■ TASK ITEM
Go through the listing and copy each line with the string "roundBegin".

• • • • • • •

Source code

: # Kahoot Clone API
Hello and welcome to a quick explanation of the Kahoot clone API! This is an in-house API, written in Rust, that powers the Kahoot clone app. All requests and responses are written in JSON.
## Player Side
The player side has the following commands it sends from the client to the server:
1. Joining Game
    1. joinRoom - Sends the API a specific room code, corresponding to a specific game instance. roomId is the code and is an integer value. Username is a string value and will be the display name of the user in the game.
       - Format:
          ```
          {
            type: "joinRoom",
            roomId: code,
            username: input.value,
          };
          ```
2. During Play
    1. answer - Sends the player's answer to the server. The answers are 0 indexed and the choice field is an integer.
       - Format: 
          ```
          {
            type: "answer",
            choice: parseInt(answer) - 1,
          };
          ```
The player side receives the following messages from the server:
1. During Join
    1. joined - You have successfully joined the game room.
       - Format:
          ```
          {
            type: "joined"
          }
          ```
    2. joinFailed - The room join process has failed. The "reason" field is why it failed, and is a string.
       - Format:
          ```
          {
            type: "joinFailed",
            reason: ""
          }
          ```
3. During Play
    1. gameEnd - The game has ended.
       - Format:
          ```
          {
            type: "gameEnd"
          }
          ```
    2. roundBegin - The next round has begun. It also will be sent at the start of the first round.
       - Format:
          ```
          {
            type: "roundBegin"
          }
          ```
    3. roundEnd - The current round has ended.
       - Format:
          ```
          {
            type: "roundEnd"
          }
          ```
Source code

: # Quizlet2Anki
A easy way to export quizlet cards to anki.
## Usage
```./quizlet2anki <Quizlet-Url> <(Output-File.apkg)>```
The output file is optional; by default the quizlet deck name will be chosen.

• • • • • • •

■ RESULT OF THIS EXERCISE
    2. roundBegin - The next round has begun. It also will be sent at the start of the first round.
            type: "roundBegin"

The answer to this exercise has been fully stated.